The right hon. Member for Easington asked why the Bill should apply to those who enlisted after 1st October, 1957, and thought that this would give rise to a number of anomalies. It is not only important that contracts should be observed but very important that they should be seen to be observed. The speech of the hon. Member for Openshaw (Mr. W. R. Williams) rather confirmed the point. We are quite clear in the War Office that the hon. Member for Dudley has no intention in the Clause of making alterations of Regulations retrospective without the consent of the soldier concerned. It is quite clear that that is not the intention of the hon. Member for Dudley, but the hon. Member for Openshaw showed how easily suspicion may arise that something which is permissive in a Bill could become a vehicle of excessive persuasion in practice. The point is one with which I shall deal a little further presently, but I wanted to introduce it at this stage in commenting on what the right hon. Gentleman said in his intervention.
My hon. and gallant Friend the Member for Worthing (Brigadier Prior-Palmer) said of the Amendment that he would be opposed to it at first flush. "First blush" is an expression with which I am familiar. "First flush" seemed to me to be an agreeably earthy metaphor which should, perhaps, have a wider currency. Our reaction in the War Office was rather the opposite. We have given very careful thought in the War Office to 272 the Amendments put down by the hon. Member for Dudley. We recognise that his intention is to strengthen the Army and to help us reach the goal of an all-Regular force in the next few years.

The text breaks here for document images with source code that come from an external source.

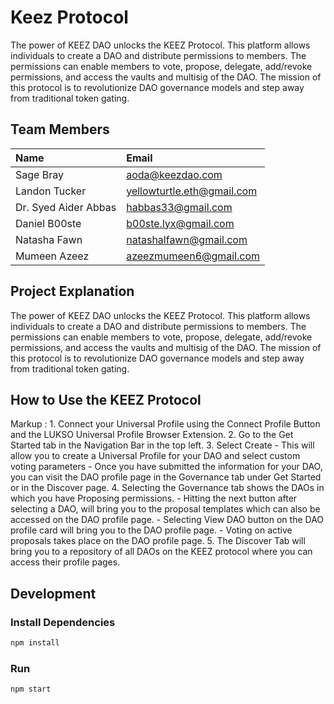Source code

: # Keez Protocol

The power of KEEZ DAO unlocks the KEEZ Protocol. This platform allows individuals to create a DAO and distribute permissions to members. The permissions can enable members to vote, propose, delegate, add/revoke permissions, and access the vaults and multisig of the DAO. The mission of this protocol is to revolutionize DAO governance models and step away from traditional token gating.

## Team Members 

| Name           | Email   |
| :------------- | :------ |
| Sage Bray      | aoda@keezdao.com |  
| Landon Tucker  | yellowturtle.eth@gmail.com |
| Dr. Syed Aider Abbas | habbas33@gmail.com |
| Daniel B00ste  | b00ste.lyx@gmail.com |
| Natasha Fawn   | natashalfawn@gmail.com |
| Mumeen Azeez   | azeezmumeen6@gmail.com |   

## Project Explanation

The power of KEEZ DAO unlocks the KEEZ Protocol. This platform allows individuals to create a DAO and distribute permissions to members. The permissions can enable members to vote, propose, delegate, add/revoke permissions, and access the vaults and multisig of the DAO. The mission of this protocol is to revolutionize DAO governance models and step away from traditional token gating.

## How to Use the KEEZ Protocol

 Markup : 1. Connect your Universal Profile using the Connect Profile Button and the LUKSO Universal Profile Browser Extension.
          2. Go to the Get Started tab in the Navigation Bar in the top left.
          3. Select Create 
                - This will allow you to create a Universal Profile for your DAO and select custom voting parameters
                - Once you have submitted the information for your DAO, you can visit the DAO profile page in the Governance tab under Get Started or in the Discover page.
          4. Selecting the Governance tab shows the DAOs in which you have Proposing permissions.
                - Hitting the next button after selecting a DAO, will bring you to the proposal templates which can also be accessed on the DAO profile page.
                - Selecting View DAO button on the DAO profile card will bring you to the DAO profile page.
                - Voting on active proposals takes place on the DAO profile page.
          5. The Discover Tab will bring you to a repository of all DAOs on the KEEZ protocol where you can access their profile pages. 

                
         


## Development

### Install Dependencies

```bash
npm install
```

### Run

```bash
npm start
```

The hon. Member made the point that his Amendment would allow us to offer a bounty under which a soldier who enlisted in 1952 or thereafter before 1957 would be able to adapt his service to the Regulations which will come into force after 1st October. The hon. Member will, of course, be aware that the pre-1957 soldier can already waive his right to leave the Colours at three, six or nine years and that if he does so, he gets a bonus in pay in advance. That does not cover the whole of the point raised by the hon. Member for Dudley, but it is a step towards it.
In fact, as the hon. Member himself said, only a small number of soldiers are affected by the point which he raised. The hon. Member said that this was a matter of importance for the next twenty-two years. Of course, any soldier, both under the 1955 Act and under the Bill, would be free to leave the Army after twelve years or at any three-year interval thereafter. Nothing, I think, could prevent that. Furthermore, nearly six years have already passed since 1952, so that both the numbers concerned are relatively few.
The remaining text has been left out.